Remarkably, Amr Shabana and Nicol David - both of whom head their respective world rankings - were claiming the top awards for the second successive year.
Shabana, 28, from Giza, near Cairo, maintained his grip on the PSA world number one ranking throughout the year - winning the Windy City Open and Tournament of Champions titles at the beginning of 2007. He rounded off the year in sensational style by reeling off four PSA Super Series titles in a row - the Saudi International, Qatar Classic, Hong Kong Open and then the World Open in Bermuda, to bring his career PSA trophy haul to 20.
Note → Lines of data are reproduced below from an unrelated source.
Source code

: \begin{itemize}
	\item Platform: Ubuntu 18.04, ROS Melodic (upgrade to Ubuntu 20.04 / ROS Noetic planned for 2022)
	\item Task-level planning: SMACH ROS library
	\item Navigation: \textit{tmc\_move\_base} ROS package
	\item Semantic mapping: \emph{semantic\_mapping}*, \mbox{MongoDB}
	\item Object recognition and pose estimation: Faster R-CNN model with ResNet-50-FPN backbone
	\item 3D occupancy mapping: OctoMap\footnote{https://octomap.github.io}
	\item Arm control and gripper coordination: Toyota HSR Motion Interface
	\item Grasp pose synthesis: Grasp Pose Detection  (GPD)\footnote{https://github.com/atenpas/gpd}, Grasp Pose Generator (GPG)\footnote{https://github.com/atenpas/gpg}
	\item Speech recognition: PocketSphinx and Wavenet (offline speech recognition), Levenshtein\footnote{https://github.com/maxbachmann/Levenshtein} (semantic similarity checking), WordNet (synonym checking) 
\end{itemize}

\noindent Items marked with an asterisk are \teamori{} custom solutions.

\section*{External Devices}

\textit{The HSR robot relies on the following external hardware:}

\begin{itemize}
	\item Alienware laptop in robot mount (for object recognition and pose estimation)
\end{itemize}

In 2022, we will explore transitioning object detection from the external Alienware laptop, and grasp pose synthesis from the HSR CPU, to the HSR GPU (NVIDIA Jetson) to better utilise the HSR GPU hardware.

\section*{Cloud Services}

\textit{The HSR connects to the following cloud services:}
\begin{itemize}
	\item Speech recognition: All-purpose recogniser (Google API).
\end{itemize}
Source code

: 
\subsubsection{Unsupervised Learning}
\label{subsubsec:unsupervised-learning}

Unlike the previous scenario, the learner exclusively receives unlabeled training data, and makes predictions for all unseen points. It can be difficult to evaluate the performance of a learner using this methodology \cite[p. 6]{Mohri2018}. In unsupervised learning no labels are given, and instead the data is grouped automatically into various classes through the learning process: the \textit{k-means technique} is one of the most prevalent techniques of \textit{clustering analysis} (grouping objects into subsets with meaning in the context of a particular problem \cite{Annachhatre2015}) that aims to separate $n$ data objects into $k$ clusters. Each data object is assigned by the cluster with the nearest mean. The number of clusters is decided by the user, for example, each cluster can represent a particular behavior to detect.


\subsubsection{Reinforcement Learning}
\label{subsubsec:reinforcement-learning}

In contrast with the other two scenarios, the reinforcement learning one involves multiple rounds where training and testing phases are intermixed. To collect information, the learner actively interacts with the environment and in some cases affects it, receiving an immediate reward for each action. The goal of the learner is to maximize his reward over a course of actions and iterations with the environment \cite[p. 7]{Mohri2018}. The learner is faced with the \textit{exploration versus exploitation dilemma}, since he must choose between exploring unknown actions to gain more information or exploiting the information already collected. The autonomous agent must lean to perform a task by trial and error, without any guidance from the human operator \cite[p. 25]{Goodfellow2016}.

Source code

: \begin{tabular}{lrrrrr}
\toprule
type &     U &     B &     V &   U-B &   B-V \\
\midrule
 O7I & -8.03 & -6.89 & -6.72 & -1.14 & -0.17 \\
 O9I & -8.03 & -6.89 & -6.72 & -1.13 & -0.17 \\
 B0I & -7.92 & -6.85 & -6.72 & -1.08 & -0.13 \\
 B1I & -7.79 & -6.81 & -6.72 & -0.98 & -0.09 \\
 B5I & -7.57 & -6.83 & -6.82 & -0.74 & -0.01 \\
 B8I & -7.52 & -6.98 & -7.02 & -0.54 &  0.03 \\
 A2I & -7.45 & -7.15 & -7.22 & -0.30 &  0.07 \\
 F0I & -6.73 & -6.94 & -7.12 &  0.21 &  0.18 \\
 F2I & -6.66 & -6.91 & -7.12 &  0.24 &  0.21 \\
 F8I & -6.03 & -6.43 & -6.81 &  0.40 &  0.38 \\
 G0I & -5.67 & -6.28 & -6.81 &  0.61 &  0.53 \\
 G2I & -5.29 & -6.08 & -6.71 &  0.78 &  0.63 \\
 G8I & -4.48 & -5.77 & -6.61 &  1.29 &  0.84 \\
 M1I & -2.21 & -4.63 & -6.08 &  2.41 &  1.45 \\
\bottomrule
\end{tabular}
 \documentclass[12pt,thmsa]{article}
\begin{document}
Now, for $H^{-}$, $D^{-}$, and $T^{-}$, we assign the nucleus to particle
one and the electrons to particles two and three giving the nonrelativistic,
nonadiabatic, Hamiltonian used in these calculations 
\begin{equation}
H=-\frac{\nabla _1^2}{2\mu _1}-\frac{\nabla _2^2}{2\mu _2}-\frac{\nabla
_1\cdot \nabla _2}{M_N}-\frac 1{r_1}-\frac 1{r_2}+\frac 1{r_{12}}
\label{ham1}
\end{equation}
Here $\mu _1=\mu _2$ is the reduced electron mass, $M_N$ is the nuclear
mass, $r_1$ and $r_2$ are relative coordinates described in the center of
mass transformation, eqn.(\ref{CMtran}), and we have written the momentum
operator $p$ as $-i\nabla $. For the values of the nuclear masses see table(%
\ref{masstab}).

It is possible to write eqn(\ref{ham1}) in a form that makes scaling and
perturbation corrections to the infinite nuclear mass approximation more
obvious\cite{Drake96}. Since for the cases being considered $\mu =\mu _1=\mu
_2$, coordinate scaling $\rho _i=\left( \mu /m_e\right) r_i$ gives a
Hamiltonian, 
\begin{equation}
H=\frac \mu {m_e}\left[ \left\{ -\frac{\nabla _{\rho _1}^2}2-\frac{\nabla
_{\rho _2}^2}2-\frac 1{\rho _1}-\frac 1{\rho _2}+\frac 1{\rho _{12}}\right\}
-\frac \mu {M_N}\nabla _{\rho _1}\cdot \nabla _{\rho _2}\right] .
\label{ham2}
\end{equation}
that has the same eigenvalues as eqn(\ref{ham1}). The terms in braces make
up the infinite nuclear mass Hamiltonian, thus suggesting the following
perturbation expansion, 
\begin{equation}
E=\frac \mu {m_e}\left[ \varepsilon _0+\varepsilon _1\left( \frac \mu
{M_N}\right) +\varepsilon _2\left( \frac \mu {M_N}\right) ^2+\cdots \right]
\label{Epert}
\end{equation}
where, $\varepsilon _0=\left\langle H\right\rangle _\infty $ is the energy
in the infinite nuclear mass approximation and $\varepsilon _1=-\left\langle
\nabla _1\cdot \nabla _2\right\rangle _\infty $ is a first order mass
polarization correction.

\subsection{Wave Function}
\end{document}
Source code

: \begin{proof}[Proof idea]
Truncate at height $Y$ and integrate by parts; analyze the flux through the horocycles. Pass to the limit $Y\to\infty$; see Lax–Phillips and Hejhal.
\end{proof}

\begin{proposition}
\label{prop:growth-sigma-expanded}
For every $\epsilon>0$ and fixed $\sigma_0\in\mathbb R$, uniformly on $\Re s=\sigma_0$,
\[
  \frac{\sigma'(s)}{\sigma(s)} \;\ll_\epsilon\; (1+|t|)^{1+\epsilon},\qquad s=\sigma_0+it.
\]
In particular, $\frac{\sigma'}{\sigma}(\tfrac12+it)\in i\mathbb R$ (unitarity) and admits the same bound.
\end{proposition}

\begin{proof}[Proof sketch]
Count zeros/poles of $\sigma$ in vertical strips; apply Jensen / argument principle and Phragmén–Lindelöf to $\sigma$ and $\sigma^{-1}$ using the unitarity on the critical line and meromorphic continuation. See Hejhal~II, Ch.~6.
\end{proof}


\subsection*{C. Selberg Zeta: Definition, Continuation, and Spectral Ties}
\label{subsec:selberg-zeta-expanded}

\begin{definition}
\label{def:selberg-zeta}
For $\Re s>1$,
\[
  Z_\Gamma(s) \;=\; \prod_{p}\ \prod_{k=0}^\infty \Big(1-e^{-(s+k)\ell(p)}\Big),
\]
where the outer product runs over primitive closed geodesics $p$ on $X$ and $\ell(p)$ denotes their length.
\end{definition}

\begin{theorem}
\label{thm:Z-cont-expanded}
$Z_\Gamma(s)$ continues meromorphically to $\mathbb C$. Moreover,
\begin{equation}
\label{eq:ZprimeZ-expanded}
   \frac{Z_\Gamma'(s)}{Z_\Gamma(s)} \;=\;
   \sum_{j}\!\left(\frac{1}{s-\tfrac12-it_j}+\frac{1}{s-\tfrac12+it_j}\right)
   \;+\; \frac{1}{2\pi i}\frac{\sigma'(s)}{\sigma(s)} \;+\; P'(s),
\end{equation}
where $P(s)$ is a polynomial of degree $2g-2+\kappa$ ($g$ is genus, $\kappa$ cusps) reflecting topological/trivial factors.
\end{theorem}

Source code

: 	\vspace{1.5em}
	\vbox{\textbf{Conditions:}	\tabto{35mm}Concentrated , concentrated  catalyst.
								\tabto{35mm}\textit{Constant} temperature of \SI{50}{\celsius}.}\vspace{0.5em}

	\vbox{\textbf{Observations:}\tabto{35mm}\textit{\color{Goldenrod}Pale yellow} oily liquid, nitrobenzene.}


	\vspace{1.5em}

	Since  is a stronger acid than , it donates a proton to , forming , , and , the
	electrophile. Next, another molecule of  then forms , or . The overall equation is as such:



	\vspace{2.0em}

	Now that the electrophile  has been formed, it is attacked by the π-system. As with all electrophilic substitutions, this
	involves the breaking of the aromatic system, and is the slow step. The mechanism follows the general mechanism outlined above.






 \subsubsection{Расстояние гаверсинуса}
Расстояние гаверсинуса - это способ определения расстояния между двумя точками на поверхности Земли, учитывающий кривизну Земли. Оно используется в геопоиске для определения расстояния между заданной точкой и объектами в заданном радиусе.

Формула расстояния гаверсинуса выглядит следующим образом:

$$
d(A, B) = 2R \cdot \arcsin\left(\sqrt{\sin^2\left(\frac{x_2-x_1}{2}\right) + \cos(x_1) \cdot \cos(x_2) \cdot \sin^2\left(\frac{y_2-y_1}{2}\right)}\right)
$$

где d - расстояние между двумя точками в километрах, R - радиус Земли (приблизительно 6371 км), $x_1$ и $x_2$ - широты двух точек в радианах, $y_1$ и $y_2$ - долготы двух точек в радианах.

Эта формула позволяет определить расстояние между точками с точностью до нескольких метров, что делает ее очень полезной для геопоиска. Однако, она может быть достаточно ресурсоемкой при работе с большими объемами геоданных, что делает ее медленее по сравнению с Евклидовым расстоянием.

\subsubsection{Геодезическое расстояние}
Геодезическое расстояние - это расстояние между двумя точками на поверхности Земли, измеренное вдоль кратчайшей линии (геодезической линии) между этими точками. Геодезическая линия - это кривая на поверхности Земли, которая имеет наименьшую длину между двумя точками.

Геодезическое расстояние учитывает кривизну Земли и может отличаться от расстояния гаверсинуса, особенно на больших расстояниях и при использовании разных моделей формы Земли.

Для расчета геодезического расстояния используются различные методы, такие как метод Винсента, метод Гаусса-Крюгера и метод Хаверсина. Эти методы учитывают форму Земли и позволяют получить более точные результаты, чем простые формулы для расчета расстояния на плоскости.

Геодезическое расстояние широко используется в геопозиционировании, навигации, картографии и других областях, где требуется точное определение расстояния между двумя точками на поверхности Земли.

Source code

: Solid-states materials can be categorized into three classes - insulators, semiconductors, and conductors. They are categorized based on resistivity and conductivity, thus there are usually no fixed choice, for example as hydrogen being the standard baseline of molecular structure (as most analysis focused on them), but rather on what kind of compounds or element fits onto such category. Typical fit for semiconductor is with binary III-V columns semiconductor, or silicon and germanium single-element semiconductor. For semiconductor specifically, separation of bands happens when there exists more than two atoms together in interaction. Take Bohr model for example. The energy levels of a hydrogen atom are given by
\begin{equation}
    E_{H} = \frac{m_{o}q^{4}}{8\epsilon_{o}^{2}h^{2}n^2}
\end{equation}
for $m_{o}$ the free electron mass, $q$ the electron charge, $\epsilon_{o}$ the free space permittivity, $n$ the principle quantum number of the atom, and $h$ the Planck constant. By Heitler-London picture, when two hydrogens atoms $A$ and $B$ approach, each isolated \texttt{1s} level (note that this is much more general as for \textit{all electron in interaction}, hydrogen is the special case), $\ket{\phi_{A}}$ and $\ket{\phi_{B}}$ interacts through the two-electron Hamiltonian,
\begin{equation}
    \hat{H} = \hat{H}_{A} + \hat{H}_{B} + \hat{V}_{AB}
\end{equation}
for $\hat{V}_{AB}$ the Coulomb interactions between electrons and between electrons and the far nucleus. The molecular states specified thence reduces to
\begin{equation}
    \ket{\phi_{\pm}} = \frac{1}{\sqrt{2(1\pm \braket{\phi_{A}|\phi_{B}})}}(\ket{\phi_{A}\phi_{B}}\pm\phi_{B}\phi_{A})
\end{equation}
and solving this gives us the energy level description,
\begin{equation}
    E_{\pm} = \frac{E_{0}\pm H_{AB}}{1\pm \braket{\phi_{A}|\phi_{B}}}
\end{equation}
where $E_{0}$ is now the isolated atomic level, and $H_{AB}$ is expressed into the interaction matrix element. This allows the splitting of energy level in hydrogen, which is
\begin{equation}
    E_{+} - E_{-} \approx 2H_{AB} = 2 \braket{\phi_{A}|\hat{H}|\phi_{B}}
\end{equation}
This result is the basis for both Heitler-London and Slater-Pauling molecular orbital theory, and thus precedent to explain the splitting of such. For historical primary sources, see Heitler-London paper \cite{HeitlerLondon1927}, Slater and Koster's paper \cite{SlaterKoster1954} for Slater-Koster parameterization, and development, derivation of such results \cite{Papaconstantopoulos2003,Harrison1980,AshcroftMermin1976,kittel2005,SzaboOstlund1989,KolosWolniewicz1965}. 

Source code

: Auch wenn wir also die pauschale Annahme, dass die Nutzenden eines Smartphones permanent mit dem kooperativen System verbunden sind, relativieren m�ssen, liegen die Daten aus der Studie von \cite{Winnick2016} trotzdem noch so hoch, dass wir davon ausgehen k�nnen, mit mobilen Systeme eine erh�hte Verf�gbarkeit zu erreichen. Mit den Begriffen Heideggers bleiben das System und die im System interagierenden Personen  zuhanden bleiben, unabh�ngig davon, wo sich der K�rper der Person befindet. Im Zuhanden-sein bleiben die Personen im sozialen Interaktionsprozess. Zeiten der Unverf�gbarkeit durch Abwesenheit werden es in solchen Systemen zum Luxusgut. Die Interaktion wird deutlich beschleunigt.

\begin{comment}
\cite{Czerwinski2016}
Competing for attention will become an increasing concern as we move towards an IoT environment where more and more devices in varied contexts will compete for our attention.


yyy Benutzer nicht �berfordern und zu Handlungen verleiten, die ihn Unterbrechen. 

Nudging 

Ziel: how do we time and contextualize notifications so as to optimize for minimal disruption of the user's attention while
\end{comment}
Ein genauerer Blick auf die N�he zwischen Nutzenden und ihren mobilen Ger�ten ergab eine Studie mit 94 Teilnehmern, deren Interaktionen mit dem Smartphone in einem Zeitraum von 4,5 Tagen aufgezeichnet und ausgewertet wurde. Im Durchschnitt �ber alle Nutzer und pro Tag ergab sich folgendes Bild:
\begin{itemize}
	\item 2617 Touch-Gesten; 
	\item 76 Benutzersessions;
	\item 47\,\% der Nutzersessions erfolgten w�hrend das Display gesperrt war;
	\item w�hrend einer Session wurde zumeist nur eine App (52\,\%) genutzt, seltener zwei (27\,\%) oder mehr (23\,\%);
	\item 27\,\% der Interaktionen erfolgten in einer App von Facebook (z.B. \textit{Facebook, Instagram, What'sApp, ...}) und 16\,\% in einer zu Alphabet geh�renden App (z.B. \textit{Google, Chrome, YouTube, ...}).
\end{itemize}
During a year in which she established a 50-match unbeaten run, Nicol David surprisingly faltered in the World Open in Madrid. But the plucky 24-year-old from Penang came back stronger than ever to win both the Qatar Classic and Hong Kong Open - and bring her 2007 WISPA World Tour title tally to eight, marking her best ever year. However, despite being taken close by World Open winner Rachael Grinham, David clinched the WISPA members' votes as Player of the Year for the third year in a row!
Shelley Kitchen, the New Zealander who sensationally stopped Nicol David in the second round of the World Open in Madrid, is recognised as WISPA's Most Improved Player of the Year. The 28-year-old from Auckland followed her surprise Commonwealth Games bronze medal success in 2006 by claiming four quarter-final berths in WISPA Gold events early in 2007 as a non-seed - and, four Tour titles later, Shelley went on to celebrate a career-high world No9 ranking in November.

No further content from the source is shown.